Beefy Boxes and Bandwidth Generously Provided by pair Networks
Perl-Sensitive Sunglasses
 
PerlMonks  

Command-line utility to apply perl expressions to CSV files

by gpvos (Novice)
on Nov 20, 2022 at 20:16 UTC ( [id://11148278]=CUFP: print w/replies, xml ) Need Help??

Here's csved, an old script of mine that I use to quickly munge CSV files.

Essentially, it works similar to perl -a or awk. After reading each line, it is parsed into fields and put into @F. Then it executes your expression, and after that, unless -n is given, it prints @F again in CSV format. You can mangle @F any way you like, changing, reordering or deleting entries or completely reassigning it. You can also use next to skip printing a particular line.

I recently thought it would be useful to be able to address columns by their name if the CSV file has those in its first line, so I added the -h option which, via an egregious abuse of tying that I'm very proud of, allows you to also address the fields using the hash %F and field names taken from the first line of the CSV file.

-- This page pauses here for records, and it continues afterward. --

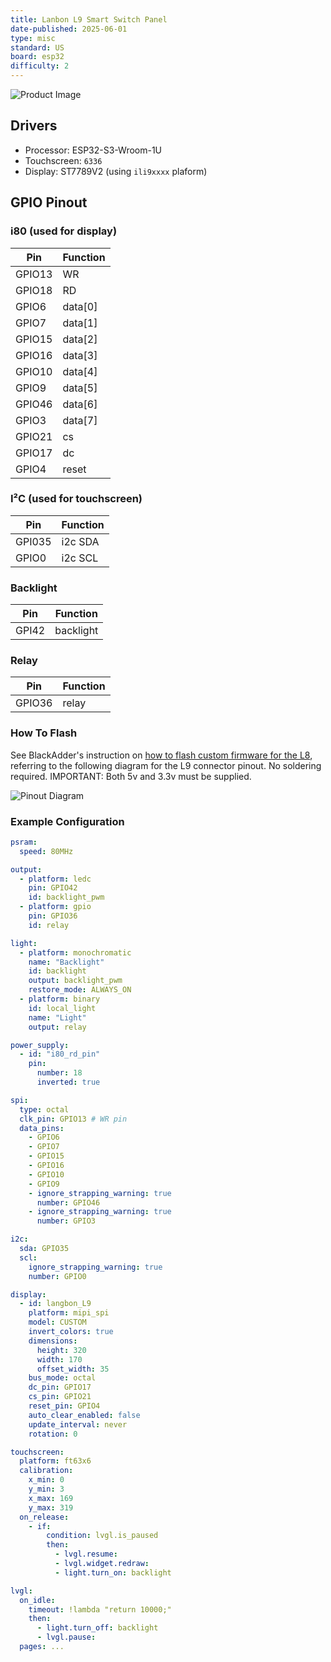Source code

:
 ```yaml
---
title: Lanbon L9 Smart Switch Panel
date-published: 2025-06-01
type: misc
standard: US
board: esp32
difficulty: 2
---
```


![Product Image](lanbon-l9-us-white.jpg "US Version")

## Drivers

- Processor: ESP32-S3-Wroom-1U
- Touchscreen: `6336`
- Display: ST7789V2 (using `ili9xxxx` plaform)

## GPIO Pinout

### i80 (used for display)

| Pin    | Function |
| ------ | -------- |
| GPIO13 | WR       |
| GPIO18 | RD       |
| GPIO6  | data[0]  |
| GPIO7  | data[1]  |
| GPIO15 | data[2]  |
| GPIO16 | data[3]  |
| GPIO10 | data[4]  |
| GPIO9  | data[5]  |
| GPIO46 | data[6]  |
| GPIO3  | data[7]  |
| GPIO21 | cs       |
| GPIO17 | dc       |
| GPIO4  | reset    |

### I²C (used for touchscreen)

| Pin    | Function |
| ------ | -------- |
| GPI035 | i2c SDA  |
| GPIO0  | i2c SCL  |

### Backlight

| Pin   | Function  |
| ----- | --------- |
| GPI42 | backlight |

### Relay

| Pin    | Function |
| ------ | -------- |
| GPIO36 | relay    |

### How To Flash

See BlackAdder's instruction on
[how to flash custom firmware for the L8](https://blakadder.com/lanbon-L8-custom-firmware/), referring to the following
diagram for the L9 connector pinout.
No soldering required.
IMPORTANT: Both 5v and 3.3v must be supplied.

![Pinout Diagram](lanbon-l9-pinout.jpg "Pinout")

### Example Configuration

```yaml
psram:
  speed: 80MHz

output:
  - platform: ledc
    pin: GPIO42
    id: backlight_pwm
  - platform: gpio
    pin: GPIO36
    id: relay

light:
  - platform: monochromatic
    name: "Backlight"
    id: backlight
    output: backlight_pwm
    restore_mode: ALWAYS_ON
  - platform: binary
    id: local_light
    name: "Light"
    output: relay

power_supply:
  - id: "i80_rd_pin"
    pin:
      number: 18
      inverted: true

spi:
  type: octal
  clk_pin: GPIO13 # WR pin
  data_pins:
    - GPIO6
    - GPIO7
    - GPIO15
    - GPIO16
    - GPIO10
    - GPIO9
    - ignore_strapping_warning: true
      number: GPIO46
    - ignore_strapping_warning: true
      number: GPIO3

i2c:
  sda: GPIO35
  scl:
    ignore_strapping_warning: true
    number: GPIO0

display:
  - id: langbon_L9
    platform: mipi_spi
    model: CUSTOM
    invert_colors: true
    dimensions:
      height: 320
      width: 170
      offset_width: 35
    bus_mode: octal
    dc_pin: GPIO17
    cs_pin: GPIO21
    reset_pin: GPIO4
    auto_clear_enabled: false
    update_interval: never
    rotation: 0

touchscreen:
  platform: ft63x6
  calibration:
    x_min: 0
    y_min: 3
    x_max: 169
    y_max: 319
  on_release:
    - if:
        condition: lvgl.is_paused
        then:
          - lvgl.resume:
          - lvgl.widget.redraw:
          - light.turn_on: backlight

lvgl:
  on_idle:
    timeout: !lambda "return 10000;"
    then:
      - light.turn_off: backlight
      - lvgl.pause:
  pages: ...
```
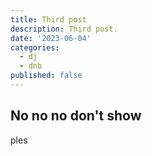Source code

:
 ```yaml
---
title: Third post
description: Third post.
date: '2023-06-04'
categories:
  - dj
  - dnb
published: false
---
```


## No no no don't show

ples
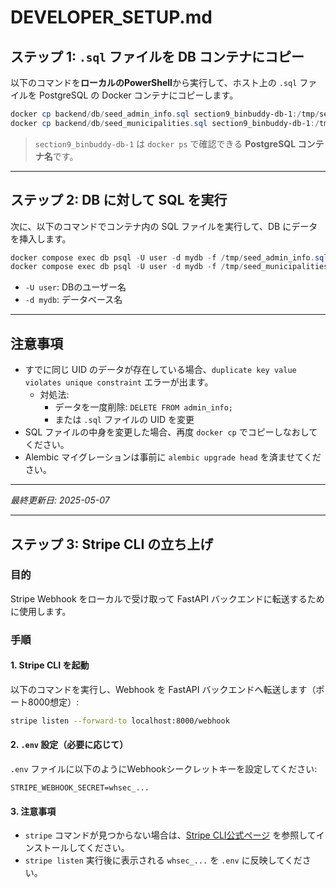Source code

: # DEVELOPER_SETUP.md

## ステップ 1: `.sql` ファイルを DB コンテナにコピー

以下のコマンドを**ローカルのPowerShell**から実行して、ホスト上の `.sql` ファイルを PostgreSQL の Docker コンテナにコピーします。

```powershell
docker cp backend/db/seed_admin_info.sql section9_binbuddy-db-1:/tmp/seed_admin_info.sql
docker cp backend/db/seed_municipalities.sql section9_binbuddy-db-1:/tmp/seed_municipalities.sql
```

> `section9_binbuddy-db-1` は `docker ps` で確認できる **PostgreSQL コンテナ名**です。

---

## ステップ 2: DB に対して SQL を実行

次に、以下のコマンドでコンテナ内の SQL ファイルを実行して、DB にデータを挿入します。

```powershell
docker compose exec db psql -U user -d mydb -f /tmp/seed_admin_info.sql
docker compose exec db psql -U user -d mydb -f /tmp/seed_municipalities.sql
```

- `-U user`: DBのユーザー名
- `-d mydb`: データベース名

---

## 注意事項

- すでに同じ UID のデータが存在している場合、`duplicate key value violates unique constraint` エラーが出ます。
    - 対処法:
      - データを一度削除: `DELETE FROM admin_info;`
      - または `.sql` ファイルの UID を変更
- SQL ファイルの中身を変更した場合、再度 `docker cp` でコピーしなおしてください。
- Alembic マイグレーションは事前に `alembic upgrade head` を済ませてください。

---

*最終更新日: 2025-05-07*

---

## ステップ 3: Stripe CLI の立ち上げ

### 目的
Stripe Webhook をローカルで受け取って FastAPI バックエンドに転送するために使用します。

### 手順

#### 1. Stripe CLI を起動
以下のコマンドを実行し、Webhook を FastAPI バックエンドへ転送します（ポート8000想定）:

```bash
stripe listen --forward-to localhost:8000/webhook
```

#### 2. `.env` 設定（必要に応じて）
`.env` ファイルに以下のようにWebhookシークレットキーを設定してください:

```env
STRIPE_WEBHOOK_SECRET=whsec_...
```

#### 3. 注意事項
- `stripe` コマンドが見つからない場合は、[Stripe CLI公式ページ](https://stripe.com/docs/stripe-cli) を参照してインストールしてください。
- `stripe listen` 実行後に表示される `whsec_...` を `.env` に反映してください。
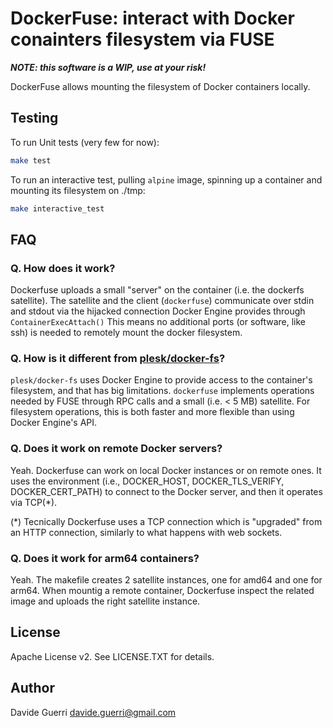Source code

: # DockerFuse: interact with Docker conainters filesystem via FUSE

***NOTE: this software is a WIP, use at your risk!***

DockerFuse allows mounting the filesystem of Docker containers locally.

## Testing

To run Unit tests (very few for now):

```bash
make test
```

To run an interactive test, pulling `alpine` image, spinning up a container and mounting its filesystem on ./tmp:

```bash
make interactive_test
```

## FAQ

### Q. How does it work?

Dockerfuse uploads a small "server" on the container (i.e. the dockerfs satellite).
The satellite and the client (`dockerfuse`) communicate over stdin and stdout via the hijacked connection Docker Engine provides through `ContainerExecAttach()`
This means no additional ports (or software, like ssh) is needed to remotely mount the docker filesystem.

### Q. How is it different from [plesk/docker-fs](https://github.com/plesk/docker-fs)?

`plesk/docker-fs` uses Docker Engine to provide access to the container's filesystem, and that has big limitations.
`dockerfuse` implements operations needed by FUSE through RPC calls and a small (i.e. < 5 MB) satellite. For filesystem operations, this is both faster and more flexible than using Docker Engine's API.

### Q. Does it work on remote Docker servers?

Yeah. Dockerfuse can work on local Docker instances or on remote ones.
It uses the environment (i.e., DOCKER_HOST, DOCKER_TLS_VERIFY, DOCKER_CERT_PATH) to connect to the Docker server, and then it operates via TCP(*).

(*) Tecnically Dockerfuse uses a TCP connection which is "upgraded" from an HTTP connection, similarly to what happens with web sockets.

### Q. Does it work for arm64 containers?

Yeah. The makefile creates 2 satellite instances, one for amd64 and one for arm64.
When mountig a remote container, Dockerfuse inspect the related image and uploads the right satellite instance.

## License

Apache License v2. See LICENSE.TXT for details.

## Author

Davide Guerri <davide.guerri@gmail.com>
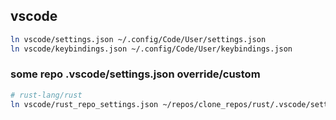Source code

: ## vscode

```bash
ln vscode/settings.json ~/.config/Code/User/settings.json
ln vscode/keybindings.json ~/.config/Code/User/keybindings.json
```

### some repo .vscode/settings.json override/custom

```bash
# rust-lang/rust
ln vscode/rust_repo_settings.json ~/repos/clone_repos/rust/.vscode/settings.json
```
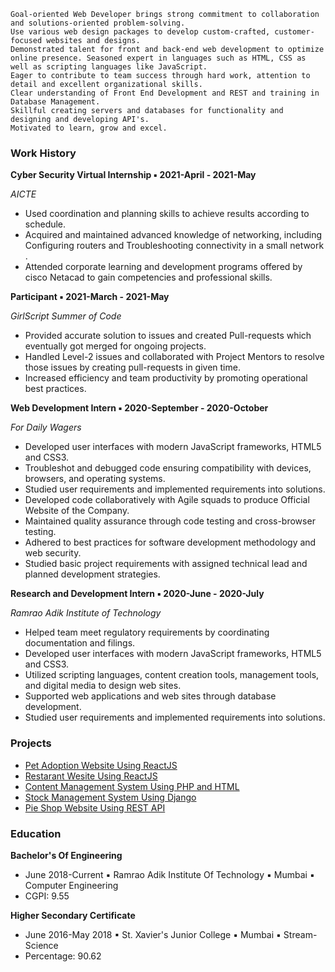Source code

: 
```
Goal-oriented Web Developer brings strong commitment to collaboration and solutions-oriented problem-solving. 
Use various web design packages to develop custom-crafted, customer-focused websites and designs.
Demonstrated talent for front and back-end web development to optimize online presence. Seasoned expert in languages such as HTML, CSS as well as scripting languages like JavaScript. 
Eager to contribute to team success through hard work, attention to detail and excellent organizational skills.
Clear understanding of Front End Development and REST and training in Database Management.
Skillful creating servers and databases for functionality and designing and developing API's. 
Motivated to learn, grow and excel.
```
### Work History

**Cyber Security Virtual Internship ▪ 2021-April - 2021-May**

 *AICTE*                                                                                                  

- Used coordination and planning skills to achieve results according to schedule.
- Acquired and maintained advanced knowledge of networking, including Configuring routers and Troubleshooting connectivity in a small network .
- Attended corporate learning and development programs offered by cisco Netacad to gain competencies and professional skills.

**Participant ▪ 2021-March - 2021-May**

*GirlScript Summer of Code*                                                                 

- Provided accurate solution to issues and created Pull-requests which eventually got merged for ongoing projects.
- Handled Level-2 issues and collaborated with Project Mentors to resolve those issues by creating pull-requests in given time.
- Increased efficiency and team productivity by promoting operational best practices.

**Web Development Intern ▪ 2020-September - 2020-October**

*For Daily Wagers*                                                                       

- Developed user interfaces with modern JavaScript frameworks, HTML5 and CSS3.
- Troubleshot and debugged code ensuring compatibility with devices, browsers, and operating systems.
- Studied user requirements and implemented requirements into solutions.
- Developed code collaboratively with Agile squads to produce Official Website of the Company.
- Maintained quality assurance through code testing and cross-browser testing.
- Adhered to best practices for software development methodology and web security.
- Studied basic project requirements with assigned technical lead and planned development strategies.

**Research and Development Intern ▪ 2020-June - 2020-July**

*Ramrao Adik Institute of Technology*                                                 

- Helped team meet regulatory requirements by coordinating documentation and filings.
- Developed user interfaces with modern JavaScript frameworks, HTML5 and CSS3.
- Utilized scripting languages, content creation tools, management tools, and digital media to design web sites.
- Supported web applications and web sites through database development.
- Studied user requirements and implemented requirements into solutions.

### Projects

- [Pet Adoption Website Using ReactJS](images/pet.png)
- [Restarant Wesite Using ReactJS](images/rest.png)
- [Content Management System Using PHP and HTML](images/bank.png)
- [Stock Management System Using Django](images/stock.jpg)
- [Pie Shop Website Using REST API](https://github.com/mrunalvilas/Bethany-sPieShop)

### Education

**Bachelor's Of Engineering**

- June 2018-Current ▪ Ramrao Adik Institute Of Technology ▪ Mumbai ▪ Computer Engineering
- CGPI: 9.55

**Higher Secondary Certificate**

- June 2016-May 2018 ▪ St. Xavier's Junior College ▪ Mumbai ▪ Stream-Science
- Percentage: 90.62
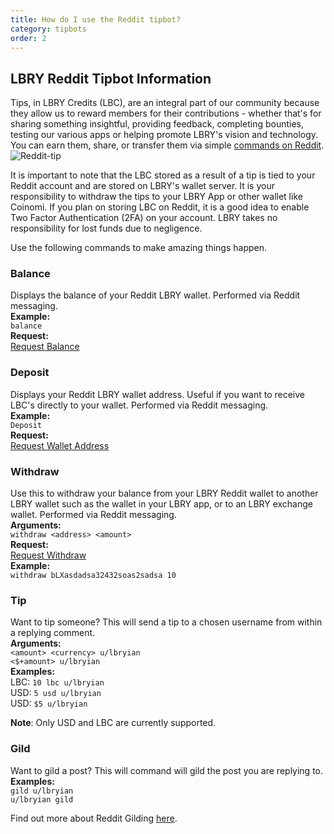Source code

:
```yaml
---
title: How do I use the Reddit tipbot?
category: tipbots
order: 2
---
```


## LBRY Reddit Tipbot Information

Tips, in LBRY Credits (LBC), are an integral part of our community because they allow us to reward members for their contributions - whether that's for sharing something insightful, providing feedback, completing bounties, testing our various apps or helping promote LBRY's vision and technology. You can earn them, share, or transfer them via simple [commands on Reddit](https://np.reddit.com/r/lbry/wiki/tipbot).  
![Reddit-tip](https://spee.ch/1/reddit-tip.png)

It is important to note that the LBC stored as a result of a tip is tied to your Reddit account and are stored on LBRY's wallet server. It is your responsibility to withdraw the tips to your LBRY App or other wallet like Coinomi. If you plan on storing LBC on Reddit, it is a good idea to enable Two Factor Authentication (2FA) on your account. LBRY takes no responsibility for lost funds due to negligence.

Use the following commands to make amazing things happen.

### Balance
Displays the balance of your Reddit LBRY wallet. Performed via Reddit messaging.  
**Example:**  
`balance`  
**Request:**  
[Request Balance](https://reddit.com/message/compose?to=lbryian&subject=Balance&message=balance)

### Deposit
Displays your Reddit LBRY wallet address. Useful if you want to receive LBC's directly to your wallet. Performed via Reddit messaging.     
**Example:**    
`Deposit`  
**Request:**  
[Request Wallet Address](https://www.reddit.com/message/compose?to=lbryian&subject=Deposit&message=deposit)

### Withdraw
Use this to withdraw your balance from your LBRY Reddit wallet to another LBRY wallet such as the wallet in your LBRY app, or to an LBRY exchange wallet. Performed via Reddit messaging.  
**Arguments:**  
`withdraw <address> <amount>`  
**Request:**  
[Request Withdraw](https://reddit.com/message/compose?to=lbryian&subject=Withdraw&message=withdraw%20%3Camount%3E%20%3Caddress)   
**Example:**    
`withdraw bLXasdadsa32432soas2sadsa 10`

### Tip
Want to tip someone? This will send a tip to a chosen username from within a replying comment.  
**Arguments:**  
`<amount> <currency> u/lbryian`  
`<$+amount> u/lbryian`  
**Examples:**  
LBC: `10 lbc u/lbryian`  
USD: `5 usd u/lbryian`  
USD: `$5 u/lbryian`  

**Note**: Only USD and LBC are currently supported.

### Gild
Want to gild a post? This will command will gild the post you are replying to.  
**Examples:**    
`gild u/lbryian`  
`u/lbryian gild`  

Find out more about Reddit Gilding [here](https://www.reddit.com/gilding/).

Any access through %F actually affects @F directly except via a fieldname-to-index mapping. You can delete entries by assigning undef to them, or delete $F{fieldname} also works: it doesn't delete anything from the tied hash, but instead immediately deletes it from the underlying array @F representing the current line/row.

Also I added -b and -e options which work similarly to BEGIN and END, but I haven't really used them yet. Options to read and write CSV with different separator characters are also available.

This also called for a (still incomplete) test suite; you can look at the results here: https://github.com/gpvos/csved

I hope you will find it useful.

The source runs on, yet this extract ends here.